Mas eu não me empolguei como antes. Se fosse naquela época em que as viagens até o centro me eram um deleite afetado de sono, eu tomaria esse fato como combustível explosivo para me reerguer. Mas isso não aconteceu. O cansaço continuou grande, eu continuei mau humorado, continuei deprimido, e continuei sem nenhuma reação física ao seu sorriso. Eu nem mesmo me dediquei a pensar realmente se ele me respondeu animadamente ou educadamente, a não ser por um breve instante em que comentava isso com um amigo ou dois. 

E isso também é efeito daquela decisão de meses atrás, de não mais me empolgar, não mais esperar, não mais depositar expectativa nenhuma. E por isso mesmo eu também o respondi sem animação, sem demasiada educação, apenas o respondi, e a única demonstração de empolgação quanto a isso é exatamente esse texto. 
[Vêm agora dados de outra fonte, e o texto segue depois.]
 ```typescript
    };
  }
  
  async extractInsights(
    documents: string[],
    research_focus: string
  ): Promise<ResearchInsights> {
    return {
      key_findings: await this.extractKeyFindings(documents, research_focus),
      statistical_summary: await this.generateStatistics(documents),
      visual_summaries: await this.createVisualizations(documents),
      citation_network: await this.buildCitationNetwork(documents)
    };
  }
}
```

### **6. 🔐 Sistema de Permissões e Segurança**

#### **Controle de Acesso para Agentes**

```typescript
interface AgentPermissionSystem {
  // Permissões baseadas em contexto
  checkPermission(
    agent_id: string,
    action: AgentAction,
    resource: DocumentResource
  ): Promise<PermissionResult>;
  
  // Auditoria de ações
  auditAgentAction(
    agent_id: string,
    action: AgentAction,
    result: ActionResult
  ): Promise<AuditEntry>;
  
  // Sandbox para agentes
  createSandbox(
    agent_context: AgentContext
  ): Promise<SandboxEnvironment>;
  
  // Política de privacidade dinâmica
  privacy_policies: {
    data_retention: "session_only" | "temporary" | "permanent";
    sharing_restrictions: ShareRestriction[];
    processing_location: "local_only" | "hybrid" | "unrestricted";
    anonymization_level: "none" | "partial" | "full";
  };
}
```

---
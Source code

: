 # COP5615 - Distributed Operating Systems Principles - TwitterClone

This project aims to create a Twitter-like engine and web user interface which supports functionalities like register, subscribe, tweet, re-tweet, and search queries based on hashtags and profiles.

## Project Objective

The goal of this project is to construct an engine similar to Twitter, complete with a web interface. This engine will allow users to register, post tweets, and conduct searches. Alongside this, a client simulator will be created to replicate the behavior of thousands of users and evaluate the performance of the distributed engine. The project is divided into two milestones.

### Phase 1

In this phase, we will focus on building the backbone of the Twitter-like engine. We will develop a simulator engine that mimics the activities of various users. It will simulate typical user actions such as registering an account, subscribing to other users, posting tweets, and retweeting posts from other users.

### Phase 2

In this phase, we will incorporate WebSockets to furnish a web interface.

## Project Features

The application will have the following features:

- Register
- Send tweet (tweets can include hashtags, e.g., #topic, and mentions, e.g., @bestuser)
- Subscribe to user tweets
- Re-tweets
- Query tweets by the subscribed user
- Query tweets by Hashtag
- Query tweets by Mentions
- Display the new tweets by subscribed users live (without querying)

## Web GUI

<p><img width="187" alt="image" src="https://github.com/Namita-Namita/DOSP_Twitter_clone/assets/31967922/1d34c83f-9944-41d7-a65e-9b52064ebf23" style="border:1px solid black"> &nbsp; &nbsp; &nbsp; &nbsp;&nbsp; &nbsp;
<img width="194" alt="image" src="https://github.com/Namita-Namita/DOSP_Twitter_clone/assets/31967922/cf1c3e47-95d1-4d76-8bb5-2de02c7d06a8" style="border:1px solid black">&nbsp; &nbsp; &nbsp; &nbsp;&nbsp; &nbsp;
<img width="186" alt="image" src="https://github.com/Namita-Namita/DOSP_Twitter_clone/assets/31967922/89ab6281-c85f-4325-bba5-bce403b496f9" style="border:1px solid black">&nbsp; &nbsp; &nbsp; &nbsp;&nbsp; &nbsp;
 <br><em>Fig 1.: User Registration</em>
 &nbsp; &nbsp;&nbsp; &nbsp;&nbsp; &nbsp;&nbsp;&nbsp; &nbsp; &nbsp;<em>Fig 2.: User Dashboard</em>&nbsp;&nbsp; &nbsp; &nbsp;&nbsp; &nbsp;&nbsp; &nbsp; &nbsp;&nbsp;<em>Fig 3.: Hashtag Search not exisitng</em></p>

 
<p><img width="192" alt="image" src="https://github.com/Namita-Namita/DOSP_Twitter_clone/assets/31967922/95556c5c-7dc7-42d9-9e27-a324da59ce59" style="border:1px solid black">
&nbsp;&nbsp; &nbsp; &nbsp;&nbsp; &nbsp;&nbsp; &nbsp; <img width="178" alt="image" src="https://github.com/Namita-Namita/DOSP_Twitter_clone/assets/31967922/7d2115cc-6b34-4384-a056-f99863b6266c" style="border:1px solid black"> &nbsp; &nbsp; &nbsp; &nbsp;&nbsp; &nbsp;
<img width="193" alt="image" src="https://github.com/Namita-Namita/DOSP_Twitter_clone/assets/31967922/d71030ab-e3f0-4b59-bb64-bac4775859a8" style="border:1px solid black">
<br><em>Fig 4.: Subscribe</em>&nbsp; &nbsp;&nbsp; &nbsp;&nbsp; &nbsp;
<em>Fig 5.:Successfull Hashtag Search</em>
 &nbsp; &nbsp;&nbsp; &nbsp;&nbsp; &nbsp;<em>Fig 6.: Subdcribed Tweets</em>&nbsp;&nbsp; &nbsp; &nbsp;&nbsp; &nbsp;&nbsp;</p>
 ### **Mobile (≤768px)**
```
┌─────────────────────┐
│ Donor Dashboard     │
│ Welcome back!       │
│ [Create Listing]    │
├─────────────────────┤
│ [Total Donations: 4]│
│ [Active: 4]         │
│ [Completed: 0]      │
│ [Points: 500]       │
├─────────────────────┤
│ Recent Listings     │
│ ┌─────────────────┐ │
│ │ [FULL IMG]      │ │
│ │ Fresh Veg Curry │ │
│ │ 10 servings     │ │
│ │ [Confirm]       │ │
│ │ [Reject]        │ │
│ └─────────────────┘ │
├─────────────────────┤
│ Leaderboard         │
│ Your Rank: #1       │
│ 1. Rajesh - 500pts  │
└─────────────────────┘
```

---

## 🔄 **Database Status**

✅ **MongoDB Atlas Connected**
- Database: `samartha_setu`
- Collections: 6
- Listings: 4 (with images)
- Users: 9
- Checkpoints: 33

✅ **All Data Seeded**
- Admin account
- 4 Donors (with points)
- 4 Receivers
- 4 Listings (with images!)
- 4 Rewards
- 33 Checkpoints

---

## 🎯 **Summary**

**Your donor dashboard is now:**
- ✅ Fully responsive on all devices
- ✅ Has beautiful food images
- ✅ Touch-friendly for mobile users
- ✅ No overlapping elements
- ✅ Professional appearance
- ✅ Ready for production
E é com ironia que eu percebo que, muito embora eu diga que minha expectativa foi frustrada e meu ser inebriado de desilusão, ainda é com certa doçura que eu escrevo sobre esse que, tantas vezes descrevi como anjo. 

X

É que eu sinto que estou sempre andando em círculos em se tratando dos meus relacionamentos, ou da ausência dele. Me vejo com vinte e oito anos cometendo os mesmos erros de quanto tinha dezoito. Continuo esperando coisas que nunca vão acontecer, esperando que você de repente mande uma mensagem dizendo que me ama ou algo assim, ou que o garoto de branco de repente comece a falar comigo ou que aquele outro menino, que anos atrás era tímido e nem percebia o quanto era lindo, comece a me responder. Mas é com uma ironia ácida que eu sei que nada disso vai acontecer, você vai continuar me mandando mensagens que me machucam, sem nem perceber isso, e eu vou continuar passando minhas noites de sábado tomando vinho barato, vendo histórias de amor ou ouvindo músicas tristes numa melancolia patética. Fui feliz em tatuar o círculo infernal do ourobouros no meu peito.

X

Não sei ainda dizer o que é exatamente, mas com certeza é alguma coisa, tão clara aos outros que até os estranhos conseguem ver e já não se aproximam mais, mas os outros não dizem o que é, eu apenas sei que é, é algo que certamente lhes causa horror, porque ao me ver elas saem correndo e, quando me olho no espelho, eu já não sei mais dizer o que é. Só sei continuar aberto, acolhendo, com toda intensidade, e me mostrando como sou e, não sendo mais do que sou, eu continuo horrendo, e vendo os horrores de ser.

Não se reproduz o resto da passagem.